### ASSIGNMENT
Go through the listing below, count the lines that contain "memory", and state the number alone.

_ _ _ _

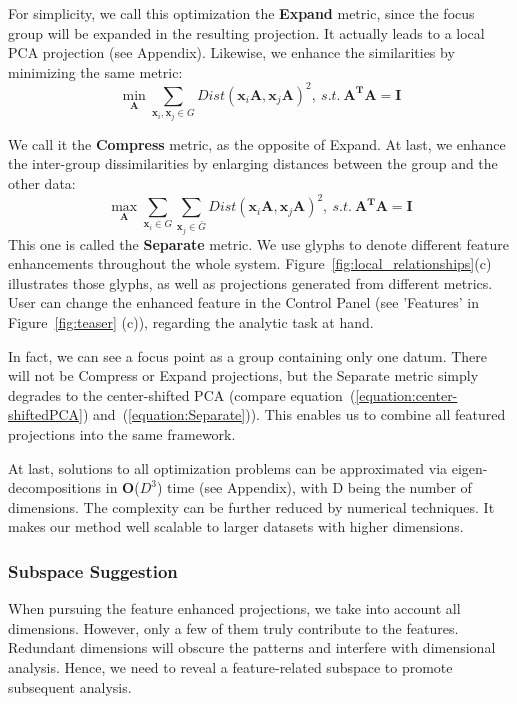For simplicity, we call this optimization the \textbf{Expand} metric, since the focus group will be expanded in the resulting projection. It actually leads to a local PCA projection (see Appendix). Likewise, we enhance the similarities by minimizing the same metric:
\begin{equation}
\min_{\mathbf{A}} \sum\limits_{\mathbf{x}_{i}, \mathbf{x}_{j} \in G} Dist(\mathbf{x}_{i}\mathbf{A}, \mathbf{x}_{j}\mathbf{A})^{2},\ s.t.\ \mathbf{A^{T}A} = \mathbf{I}
\end{equation}
  
We call it the \textbf{Compress} metric, as the opposite of Expand. At last, we enhance the inter-group dissimilarities by enlarging distances between the group and the other data:
\begin{equation}
\label{equation:Separate}
\max_{\mathbf{A}} \sum\limits_{\mathbf{x}_{i} \in G} \sum\limits_{\mathbf{x}_{j} \in \bar{G}} Dist(\mathbf{x}_{i}\mathbf{A}, \mathbf{x}_{j}\mathbf{A})^{2},\ s.t.\ \mathbf{A^{T}A} = \mathbf{I}
\end{equation}
This one is called the \textbf{Separate} metric. We use glyphs to denote different feature enhancements throughout the whole system. Figure~\ref{fig:local_relationships}(c) illustrates those glyphs, as well as projections generated from different metrics. User can change the enhanced feature in the Control Panel (see 'Features' in Figure~\ref{fig:teaser} (c)), regarding the analytic task at hand.

In fact, we can see a focus point as a group containing only one datum. There will not be Compress or Expand projections, but the Separate metric simply degrades to the center-shifted PCA (compare equation~(\ref{equation:center-shiftedPCA}) and~(\ref{equation:Separate})). This enables us to combine all featured projections into the same framework.

At last, solutions to all optimization problems can be approximated via eigen-decompositions in \textbf{O}($D^3$) time (see Appendix), with D being the number of dimensions. The complexity can be further reduced by numerical techniques. It makes our method well scalable to larger datasets with higher dimensions.

\subsubsection{Subspace Suggestion}
When pursuing the feature enhanced projections, we take into account all dimensions. However, only a few of them truly contribute to the features. Redundant dimensions will obscure the patterns and interfere with dimensional analysis. Hence, we need to reveal a feature-related subspace to promote subsequent analysis.

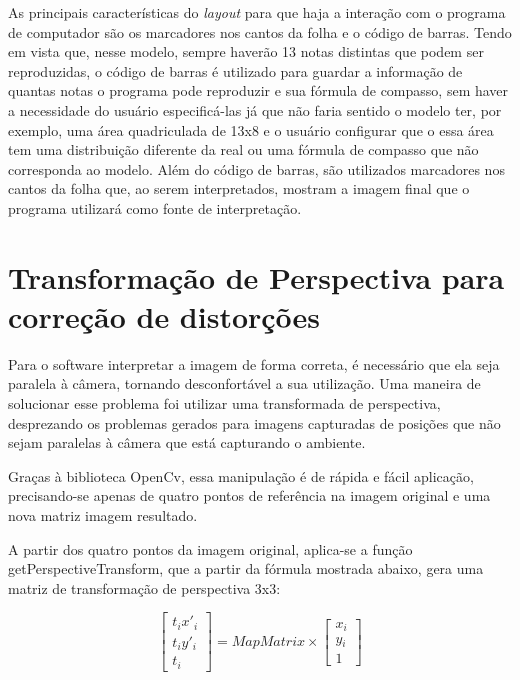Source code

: \documentclass[12pt]{report}
\begin{document}
{As principais características do {\it layout} para que haja a
interação com o programa de computador são os marcadores nos cantos da
folha e o código de barras. Tendo em vista que, nesse modelo, sempre
haverão 13 notas distintas que podem ser reproduzidas, o código de
barras é utilizado para guardar a informação de quantas notas o
programa pode reproduzir e sua fórmula de compasso, sem haver a
necessidade do usuário especificá-las já que não faria sentido o
modelo ter, por exemplo, uma área quadriculada de 13x8 e o usuário
configurar que o essa área tem uma distribuição diferente da real ou
uma fórmula de compasso que não corresponda ao modelo. Além do código
de barras, são utilizados marcadores nos cantos da folha que, ao serem
interpretados, mostram a imagem final que o programa utilizará como
fonte de interpretação.

\section{Transformação de Perspectiva para correção de distorções}
\label{sec:perspectiva}

Para o software interpretar a imagem de forma correta, é necessário que ela seja paralela à câmera, tornando desconfortável a sua utilização. Uma maneira de solucionar esse problema foi utilizar uma transformada de perspectiva, desprezando os problemas gerados para imagens capturadas de posições que não sejam paralelas à câmera que está capturando o ambiente.

Graças à biblioteca OpenCv, essa manipulação é de rápida e fácil aplicação, precisando-se apenas de quatro pontos de referência na imagem original e uma nova matriz imagem resultado.

A partir dos quatro pontos da imagem original, aplica-se a função getPerspectiveTransform, que a partir da fórmula mostrada abaixo, gera uma matriz de transformação de perspectiva 3x3:

\begin{equation}
  \begin{bmatrix}
    t{}_i x'{}_i \\
    t{}_i y'{}_i \\
    t{}_i
  \end{bmatrix} = MapMatrix \times
  \begin{bmatrix}
    x{}_i \\
    y{}_i \\
    1
  \end{bmatrix}
\end{equation}

}
\end{document}
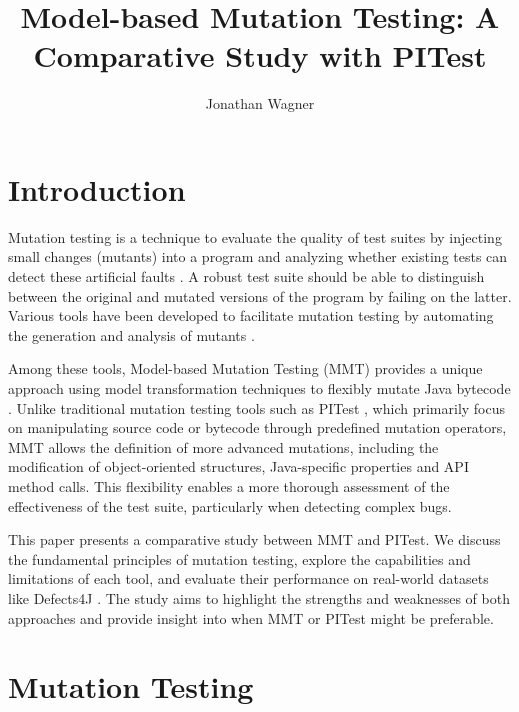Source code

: \documentclass[sigplan, nonacm]{acmart}
\begin{document}
\title{Model-based Mutation Testing: A Comparative Study with PITest}

\author{Jonathan Wagner}

\maketitle

\section{Introduction}
Mutation testing is a technique to evaluate the quality of test suites by
injecting small changes (mutants) into a program and analyzing whether existing
tests can detect these artificial faults \cite{offutt_mutation_2001}. A robust
test suite should be able to distinguish between the original and mutated
versions of the program by failing on the latter. Various tools have been
developed to facilitate mutation testing by automating the generation and
analysis of mutants \cite{coles_pit_2016}.

Among these tools, Model-based Mutation Testing (MMT) provides a unique
approach using model transformation techniques to flexibly mutate Java bytecode
\cite{bockisch_mmt_2024, bockisch_mutation_2024}. Unlike traditional mutation
testing tools such as PITest \cite{coles_pit_2016}, which primarily focus on
manipulating source code or bytecode through predefined mutation operators,
MMT allows the definition of more advanced mutations, including the
modification of object-oriented structures, Java-specific properties and API
method calls. This flexibility enables a more thorough assessment of the
effectiveness of the test suite, particularly when detecting complex bugs.

This paper presents a comparative study between MMT and PITest. We discuss
the fundamental principles of mutation testing, explore the capabilities and
limitations of each tool, and evaluate their performance on real-world
datasets like Defects4J \cite{just_defects4j_2014}. The study aims to
highlight the strengths and weaknesses of both approaches and provide insight
into when MMT or PITest might be preferable.

\section{Mutation Testing}
\end{document}
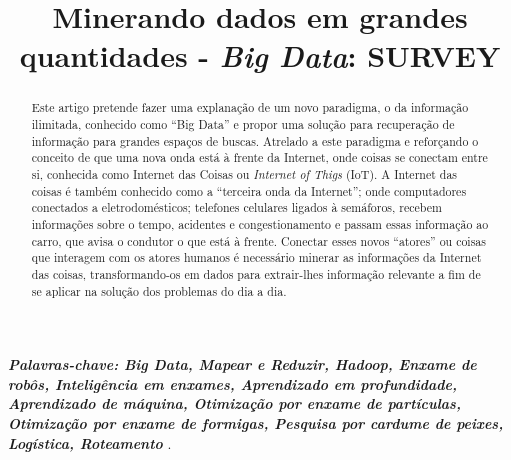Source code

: \documentclass[conference,compsoc]{IEEEtran}
\begin{document}
%

\title{Minerando dados em grandes quantidades - \textit{Big Data}: SURVEY}


\author{
\and
{}
}



\maketitle

\begin{abstract}
Este artigo pretende fazer uma explanação de um novo paradigma, o da informação ilimitada, conhecido como ``Big Data'' e propor uma solução para recuperação de informação para grandes espaços de buscas. Atrelado a este paradigma e reforçando o conceito de que uma nova onda está à frente da Internet, onde coisas se conectam entre si, conhecida como Internet das Coisas ou \textit{Internet of Thigs} (IoT). A Internet das coisas é também conhecido como a ``terceira onda da Internet''; onde computadores conectados a eletrodomésticos; telefones celulares ligados à semáforos, recebem informações sobre o tempo, acidentes e congestionamento e passam essas informação ao carro, que avisa o condutor o que está à frente. Conectar esses novos ``atores'' ou coisas que interagem com os atores humanos é necessário minerar as informações da Internet das coisas, transformando-os em dados para extrair-lhes informação relevante a fim de se aplicar na solução dos problemas do dia a dia.
\end{abstract}

\vspace{0.1cm}

\textit{\textbf{Palavras-chave: Big Data, Mapear e Reduzir, Hadoop, Enxame de robôs, Inteligência em enxames, Aprendizado em profundidade, Aprendizado de máquina, Otimização por enxame de partículas, Otimização por enxame de formigas, Pesquisa por cardume de peixes, Logística, Roteamento }
}.
\end{document}
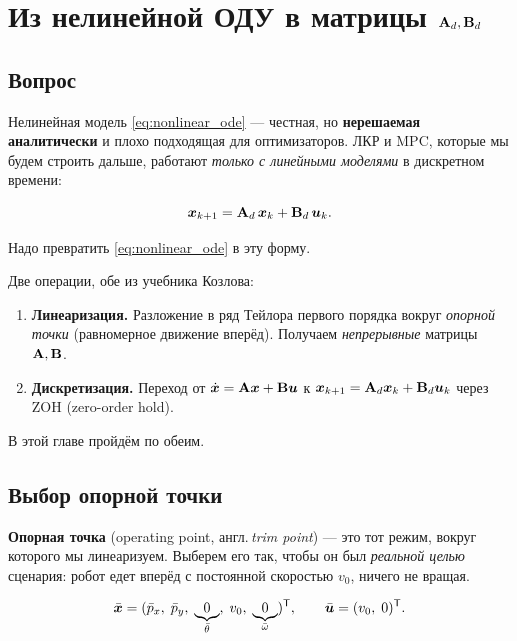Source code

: \chapter{Из нелинейной ОДУ в матрицы $\mat{A}_d, \mat{B}_d$}
\label{ch:linearization}

\section{Вопрос}

Нелинейная модель \eqref{eq:nonlinear_ode} --- честная, но \textbf{нерешаемая
аналитически} и плохо подходящая для оптимизаторов. ЛКР и MPC, которые
мы будем строить дальше, работают \emph{только с линейными моделями}
в дискретном времени:

\[
  \vect{x}_{k+1} = \mat{A}_d\,\vect{x}_k + \mat{B}_d\,\vect{u}_k.
\]

Надо превратить \eqref{eq:nonlinear_ode} в эту форму.

\begin{ideabox}
Две операции, обе из учебника Козлова:
\begin{enumerate}
  \item \textbf{Линеаризация.} Разложение в ряд Тейлора первого порядка
        вокруг \emph{опорной точки} (равномерное движение вперёд).
        Получаем \emph{непрерывные} матрицы $\mat{A}, \mat{B}$.
  \item \textbf{Дискретизация.} Переход от $\dot{\vect{x}} = \mat{A}\vect{x}
        + \mat{B}\vect{u}$ к $\vect{x}_{k+1} = \mat{A}_d\vect{x}_k +
        \mat{B}_d\vect{u}_k$ через ZOH (zero-order hold).
\end{enumerate}
В этой главе пройдём по обеим.
\end{ideabox}

\section{Выбор опорной точки}

\textbf{Опорная точка} (operating point, англ.\,\emph{trim point}) --- это
тот режим, вокруг которого мы линеаризуем. Выберем его так, чтобы он
был \emph{реальной целью} сценария: робот едет вперёд с постоянной
скоростью $v_0$, ничего не вращая.

\begin{equation}
  \bar{\vect{x}} = (\bar{p}_x,\; \bar{p}_y,\; \underbrace{0}_{\bar\theta},\;
                    v_0,\; \underbrace{0}_{\bar\omega})\T,
  \qquad
  \bar{\vect{u}} = (v_0,\; 0)\T.
  \label{eq:op_point}
\end{equation}

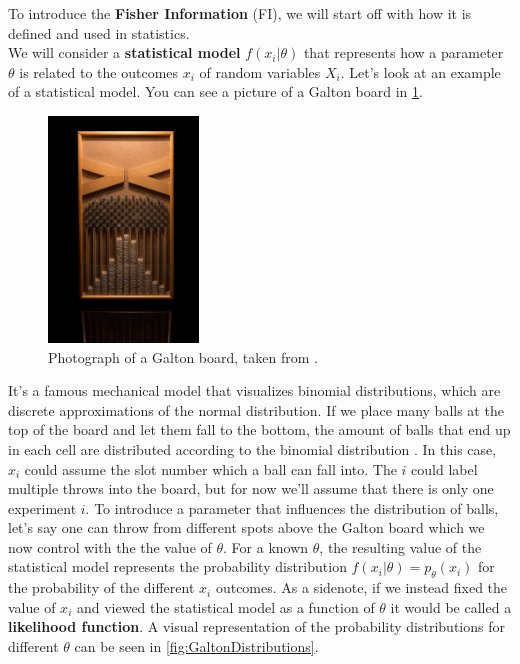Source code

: To introduce the \textbf{Fisher Information} (FI), we will start off with how it is defined and used in statistics.\\
We will consider a \textbf{statistical model} $f(x_i|\theta)$ that represents how a parameter $\theta$ is related to the outcomes $x_i$ of random variables $X_i$\cite{StatisticFisherInfoTutorial}. Let's look at an example of a statistical model. You can see a picture of a Galton board in \cref{fig:GaltonPicture}.
\begin{figure}
	\centering
	\includegraphics[width = 4cm]{text/FisherInformation/plots/GaltonBoard.jpg}
	\caption{Photograph of a Galton board, taken from \cite{GaltonBoardPicture}.}
	\label{fig:GaltonPicture}
\end{figure}
It's a famous mechanical model that visualizes binomial distributions, which are discrete approximations of the normal distribution. If we place many balls at the top of the board and let them fall to the bottom, the amount of balls that end up in each cell are distributed according to the binomial distribution \cite{GaltonBoardArticle}. In this case, $x_i$ could assume the slot number which a ball can fall into. The $i$ could label multiple throws into the board, but for now we'll assume that there is only one experiment $i$. To introduce a parameter that influences the distribution of balls, let's say one can throw from different spots above the Galton board which we now control with the the value of $\theta$. For a known $\theta$, the resulting value of the statistical model represents the probability distribution $f(x_i|\theta) = p_\theta(x_i)$ for the probability of the different $x_i$ outcomes. As a sidenote, if we instead fixed the value of $x_i$ and viewed the statistical model as a function of $\theta$ it would be called a \textbf{likelihood function}. A visual representation of the probability distributions for different $\theta$ can be seen in \cref{fig:GaltonDistributions}.
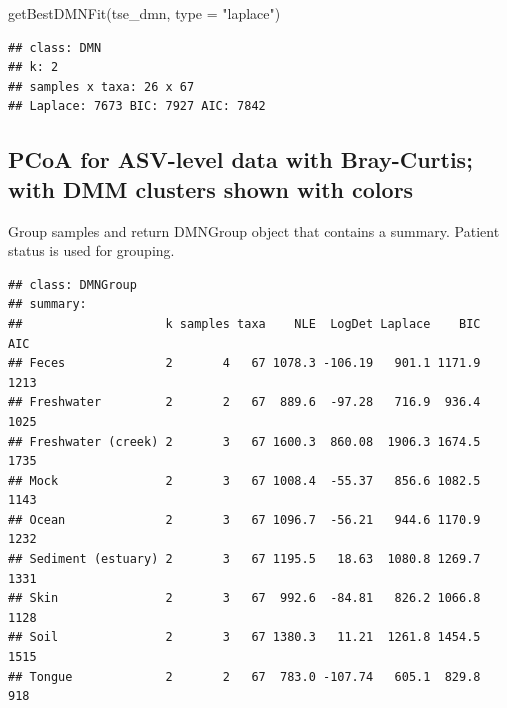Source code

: \documentclass[
]{book}
\newenvironment{Shaded}{\begin{snugshade}}{\end{snugshade}}
\newcommand{\AttributeTok}[1]{\textcolor[rgb]{0.77,0.63,0.00}{#1}}
\newcommand{\DecValTok}[1]{\textcolor[rgb]{0.00,0.00,0.81}{#1}}
\newcommand{\FunctionTok}[1]{\textcolor[rgb]{0.00,0.00,0.00}{#1}}
\newcommand{\NormalTok}[1]{#1}
\newcommand{\OtherTok}[1]{\textcolor[rgb]{0.56,0.35,0.01}{#1}}
\newcommand{\SpecialCharTok}[1]{\textcolor[rgb]{0.00,0.00,0.00}{#1}}
\newcommand{\StringTok}[1]{\textcolor[rgb]{0.31,0.60,0.02}{#1}}
\begin{document}
\begin{Shaded}
\begin{Highlighting}[]
\FunctionTok{getBestDMNFit}\NormalTok{(tse\_dmn, }\AttributeTok{type =} \StringTok{"laplace"}\NormalTok{)}
\end{Highlighting}
\end{Shaded}

\begin{verbatim}
## class: DMN 
## k: 2 
## samples x taxa: 26 x 67 
## Laplace: 7673 BIC: 7927 AIC: 7842
\end{verbatim}

\hypertarget{pcoa-for-asv-level-data-with-bray-curtis-with-dmm-clusters-shown-with-colors}{%
\subsection{PCoA for ASV-level data with Bray-Curtis; with DMM clusters shown with colors}\label{pcoa-for-asv-level-data-with-bray-curtis-with-dmm-clusters-shown-with-colors}}

Group samples and return DMNGroup object that contains a summary.
Patient status is used for grouping.

\begin{Shaded}
\end{Shaded}

\begin{verbatim}
## class: DMNGroup 
## summary:
##                    k samples taxa    NLE  LogDet Laplace    BIC  AIC
## Feces              2       4   67 1078.3 -106.19   901.1 1171.9 1213
## Freshwater         2       2   67  889.6  -97.28   716.9  936.4 1025
## Freshwater (creek) 2       3   67 1600.3  860.08  1906.3 1674.5 1735
## Mock               2       3   67 1008.4  -55.37   856.6 1082.5 1143
## Ocean              2       3   67 1096.7  -56.21   944.6 1170.9 1232
## Sediment (estuary) 2       3   67 1195.5   18.63  1080.8 1269.7 1331
## Skin               2       3   67  992.6  -84.81   826.2 1066.8 1128
## Soil               2       3   67 1380.3   11.21  1261.8 1454.5 1515
## Tongue             2       2   67  783.0 -107.74   605.1  829.8  918
\end{verbatim}
\end{document}
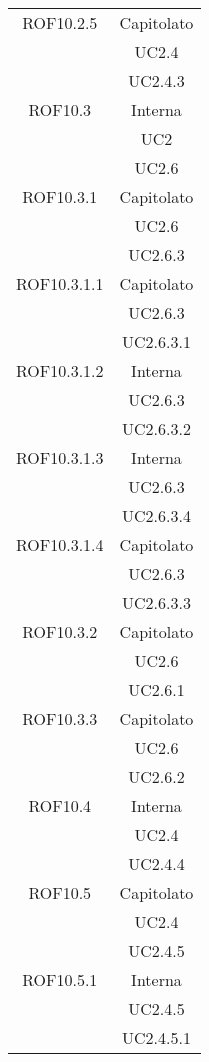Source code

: \begin{longtable}{|c|c|}
\midrule
ROF10.2.5
& Capitolato\\
& UC2.4\\
& UC2.4.3\\

\midrule
ROF10.3
& Interna\\
& UC2\\
& UC2.6\\

\midrule
ROF10.3.1
& Capitolato\\
& UC2.6\\
& UC2.6.3\\

\midrule
ROF10.3.1.1
& Capitolato\\
& UC2.6.3\\
& UC2.6.3.1\\

\midrule
ROF10.3.1.2
& Interna\\
& UC2.6.3\\
& UC2.6.3.2\\

\midrule
ROF10.3.1.3
& Interna\\
& UC2.6.3\\
& UC2.6.3.4\\

\midrule
ROF10.3.1.4
& Capitolato\\
& UC2.6.3\\
& UC2.6.3.3\\

\midrule
ROF10.3.2
& Capitolato\\
& UC2.6\\
& UC2.6.1\\

\midrule
ROF10.3.3
& Capitolato\\
& UC2.6\\
& UC2.6.2\\

\midrule
ROF10.4
& Interna\\
& UC2.4\\
& UC2.4.4\\

\midrule
ROF10.5
& Capitolato\\
& UC2.4\\
& UC2.4.5\\

\midrule
ROF10.5.1
& Interna\\
& UC2.4.5\\
& UC2.4.5.1\\


\end{longtable}
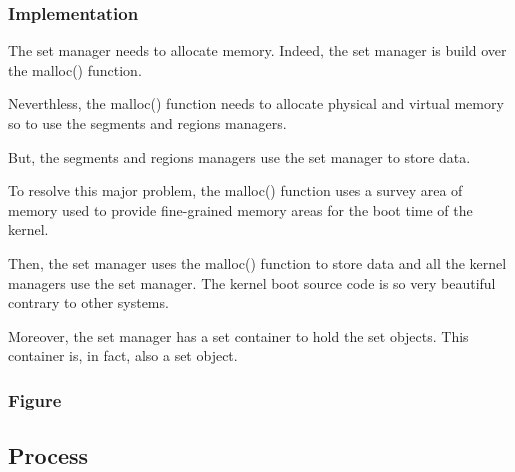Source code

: 
\begin{frame}
  \frametitle{Implementation}

  The set manager needs to allocate memory. Indeed, the set manager
  is build over the malloc() function.

  \nl

  Neverthless, the malloc() function needs to allocate physical and
  virtual memory so to use the segments and regions managers.

  \nl

  But, the segments and regions managers use the set manager to store data.

  \nl

  To resolve this major problem, the malloc() function uses a survey area
  of memory used to provide fine-grained memory areas for the boot time
  of the kernel.

  \nl

  Then, the set manager uses the malloc() function to store data and all
  the kernel managers use the set manager. The kernel boot source code
  is so very beautiful contrary to other systems.

  \nl

  Moreover, the set manager has a set container to hold the set objects. This
  container is, in fact, also a set object.
\end{frame}


\begin{frame}
  \frametitle{Figure}

  \begin{center}
  \end{center}
\end{frame}

%
%

\subsection{Process}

_ _ _ _

### SOLUTION TO THIS EXERCISE
3